2.7.4 Concurrent Data Transfers 并发数据传输

2.7.5 Streams 流

流是一个命令序列，可能是由不同的主机线程发射。不同流之间相对无序的或并发的执行它们的命令；这种行为是没有保证的，而且不能作为正确性的的保证（如内核间的通信没有定义）

2.7.5.1 Creation and Destruction

创建一个流对象，并指定他为一系列 kermel launch 和 host与device内存copy 的流参数

下面创建了两个流，并分配了一个页锁定内存

cudaStream_t stream[2];
for (int i = 0; i < 2; ++i)
    cudaStreamCreate(&stream[i]);
float* hostPtr;
cudaMallocHost(&hostPtr, 2 * size);

下面的代码定义的每个流是一个由一次主机到设备的传输，一次内核发射，一次设备到主机的传输组成的系列。

for (int i = 0; i < 2; ++i) {
    cudaMemcpyAsync(inputDevPtr + i * size, hostPtr + i * size,
                    size, cudaMemcpyHostToDevice, stream[i]);
    MyKernel <<<100, 512, 0, stream[i]>>>
          (outputDevPtr + i * size, inputDevPtr + i * size, size);
    cudaMemcpyAsync(hostPtr + i * size, outputDevPtr + i * size,
                    size, cudaMemcpyDeviceToHost, stream[i]);
}

必须注意为了使用重叠, hostPtr必须指向分页锁定主机存储器。

调用cudaStreamDestroy()来释放流

for (int i = 0; i < 2; ++i)
    cudaStreamDestroy(stream[i]);

cudaStreamDestory() 会立刻返回，但是直到流中的任务都完成后，流才会 destroy。
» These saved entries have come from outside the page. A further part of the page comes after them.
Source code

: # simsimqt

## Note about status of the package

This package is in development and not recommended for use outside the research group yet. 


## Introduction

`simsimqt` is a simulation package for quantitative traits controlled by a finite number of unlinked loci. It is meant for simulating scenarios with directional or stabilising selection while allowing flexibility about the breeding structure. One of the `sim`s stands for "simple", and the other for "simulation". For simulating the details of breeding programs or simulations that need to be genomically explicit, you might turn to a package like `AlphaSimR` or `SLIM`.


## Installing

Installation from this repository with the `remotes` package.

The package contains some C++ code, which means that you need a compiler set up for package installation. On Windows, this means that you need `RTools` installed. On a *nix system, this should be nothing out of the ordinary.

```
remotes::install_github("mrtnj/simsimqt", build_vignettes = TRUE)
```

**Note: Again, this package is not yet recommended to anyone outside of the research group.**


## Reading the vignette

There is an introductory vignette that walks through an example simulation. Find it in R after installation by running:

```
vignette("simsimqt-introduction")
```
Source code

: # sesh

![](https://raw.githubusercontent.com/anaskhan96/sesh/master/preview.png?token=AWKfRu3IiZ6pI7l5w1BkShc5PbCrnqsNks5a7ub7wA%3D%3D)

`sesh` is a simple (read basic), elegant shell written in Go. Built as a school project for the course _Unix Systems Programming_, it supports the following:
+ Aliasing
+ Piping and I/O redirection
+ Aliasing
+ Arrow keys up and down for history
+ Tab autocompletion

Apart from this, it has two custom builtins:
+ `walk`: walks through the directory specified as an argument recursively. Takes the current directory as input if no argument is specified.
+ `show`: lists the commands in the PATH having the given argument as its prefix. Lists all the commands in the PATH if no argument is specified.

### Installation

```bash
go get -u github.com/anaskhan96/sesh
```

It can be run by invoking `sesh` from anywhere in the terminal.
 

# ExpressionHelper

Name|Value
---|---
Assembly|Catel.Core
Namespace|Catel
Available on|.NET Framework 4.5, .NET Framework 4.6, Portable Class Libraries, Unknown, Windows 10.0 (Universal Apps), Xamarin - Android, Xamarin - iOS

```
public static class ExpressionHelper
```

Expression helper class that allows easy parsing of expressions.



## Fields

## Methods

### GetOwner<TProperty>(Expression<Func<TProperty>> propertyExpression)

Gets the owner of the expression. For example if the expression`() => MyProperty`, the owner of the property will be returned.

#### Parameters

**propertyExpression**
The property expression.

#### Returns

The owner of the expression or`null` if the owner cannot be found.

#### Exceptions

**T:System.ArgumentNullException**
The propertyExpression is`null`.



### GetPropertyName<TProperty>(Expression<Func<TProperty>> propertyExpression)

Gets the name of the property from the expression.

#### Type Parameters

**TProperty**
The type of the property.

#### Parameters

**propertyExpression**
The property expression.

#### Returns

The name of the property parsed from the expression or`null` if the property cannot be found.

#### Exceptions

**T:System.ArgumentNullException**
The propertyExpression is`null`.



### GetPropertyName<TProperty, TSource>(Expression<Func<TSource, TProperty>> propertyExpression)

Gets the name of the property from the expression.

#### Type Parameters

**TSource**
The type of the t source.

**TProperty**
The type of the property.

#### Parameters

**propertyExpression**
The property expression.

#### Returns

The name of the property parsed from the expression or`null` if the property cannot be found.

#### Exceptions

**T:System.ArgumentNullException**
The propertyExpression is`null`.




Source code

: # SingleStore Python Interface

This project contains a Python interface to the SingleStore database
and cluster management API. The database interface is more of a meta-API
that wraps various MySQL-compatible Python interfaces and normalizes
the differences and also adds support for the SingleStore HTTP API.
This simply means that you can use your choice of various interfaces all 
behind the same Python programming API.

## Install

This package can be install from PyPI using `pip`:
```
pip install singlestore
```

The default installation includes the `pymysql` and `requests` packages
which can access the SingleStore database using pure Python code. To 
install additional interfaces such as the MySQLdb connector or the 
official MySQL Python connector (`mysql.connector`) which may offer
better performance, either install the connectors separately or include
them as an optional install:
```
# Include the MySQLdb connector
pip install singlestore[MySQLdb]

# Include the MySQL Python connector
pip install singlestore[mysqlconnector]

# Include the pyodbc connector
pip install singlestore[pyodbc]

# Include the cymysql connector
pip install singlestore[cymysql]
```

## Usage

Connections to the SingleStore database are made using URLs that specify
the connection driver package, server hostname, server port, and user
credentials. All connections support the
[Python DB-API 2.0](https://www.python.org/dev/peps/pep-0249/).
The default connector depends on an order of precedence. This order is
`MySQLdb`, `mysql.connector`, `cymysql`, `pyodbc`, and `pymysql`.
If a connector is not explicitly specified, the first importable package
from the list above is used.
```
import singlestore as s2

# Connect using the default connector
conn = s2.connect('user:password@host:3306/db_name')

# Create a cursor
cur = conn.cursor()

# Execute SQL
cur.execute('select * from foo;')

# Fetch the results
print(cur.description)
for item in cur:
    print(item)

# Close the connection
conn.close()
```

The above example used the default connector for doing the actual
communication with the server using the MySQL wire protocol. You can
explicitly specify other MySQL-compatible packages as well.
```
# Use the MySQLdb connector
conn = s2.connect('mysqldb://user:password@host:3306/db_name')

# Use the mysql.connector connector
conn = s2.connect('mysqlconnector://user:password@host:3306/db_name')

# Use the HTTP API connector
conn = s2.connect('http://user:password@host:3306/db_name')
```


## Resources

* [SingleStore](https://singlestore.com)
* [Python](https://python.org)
2.7.5.2 Default Stream 默认流

没有使用流参数的内核启动和主机设备间数据拷贝，或者等价地
将流参数设为0，此时发射到默认流。因此它们顺序执行。

2.7.5.3 Explicit Synchronization 显式同步

有很多方法显式的在流之间同步。

cudaDeviceSynchronize()直到前面所有流中的命令都执行完
cudaStreamSynchronize()以某个流为参数，强制运行时等待该流中的任务都完成。可用于同步主机和特定流，同时允许其它流继续执行。
cudaStreamWaitEvent()以一个流和一个事件为参数（参见事件节），使得
在调用cudaStreamWaitEvent()后加入到指定流的所有命令暂缓执行直到事件
完成。流可以是0，此时在调用cudaStreamWaitEvent()后加入到所有流的所有
命令等待事件完成。
cudaStreamQuery()用于查询流中的所有之前的命令是否已经完成。

2.7.5.4 Implicit Synchronization 隐式同步

如果是下面中的任何一种操作在来自不同流的两个命令之间，这两个命令也不能并发：

分页锁定主机存储器分配，
设备存储器分配，
设备存储器设置，
设备内两个不同地址间的存储器拷贝函数；
默认流中调用的任何CUDA命令
一级缓存/共享存储器之间配置切换。

2.7.5.5 Overlapping Behavior 重叠行为

两个流的并行度取决于，指令发射到两个流中的顺序，以及设备是否支持数据传输和 kernel执行的重叠、内核并发执行、数据并发传输

如果设备是不执行数据并发传输的，在上例中只能等 strea[0] 中的数据传输完成后，才能执行stream[1]的数据传输

如果代码重写成如下方式（同时假设设备支持数据传输和内核执行重叠）

for (int i = 0; i < 2; ++i)
    cudaMemcpyAsync(inputDevPtr + i * size, hostPtr + i * size,
                    size, cudaMemcpyHostToDevice, stream[i]);
for (int i = 0; i < 2; ++i)
    MyKernel<<<100, 512, 0, stream[i]>>>
          (outputDevPtr + i * size, inputDevPtr + i * size, size);
for (int i = 0; i < 2; ++i)
    cudaMemcpyAsync(hostPtr + i * size, outputDevPtr + i * size,
                    size, cudaMemcpyDeviceToHost, stream[i]);

此时发射到流1的从主机到设备的存储器拷贝和发射到流0的内核执行重叠

2.7.5.6 Host Functions (Callbacks)

runtime 通过cudaLaunchHostFunc() 将cpu 调用插入流中，一旦流中之前的命令执行完，就会执行 CPU调用

下面的代码例子将回调函数MyCallbak插入到两个流中发射的主机到设备存储器的拷贝、内核执行和设备到主机的存储器拷贝操作之后。在每个设备到主机的存储器拷贝完成后该回调将会在主机上执行。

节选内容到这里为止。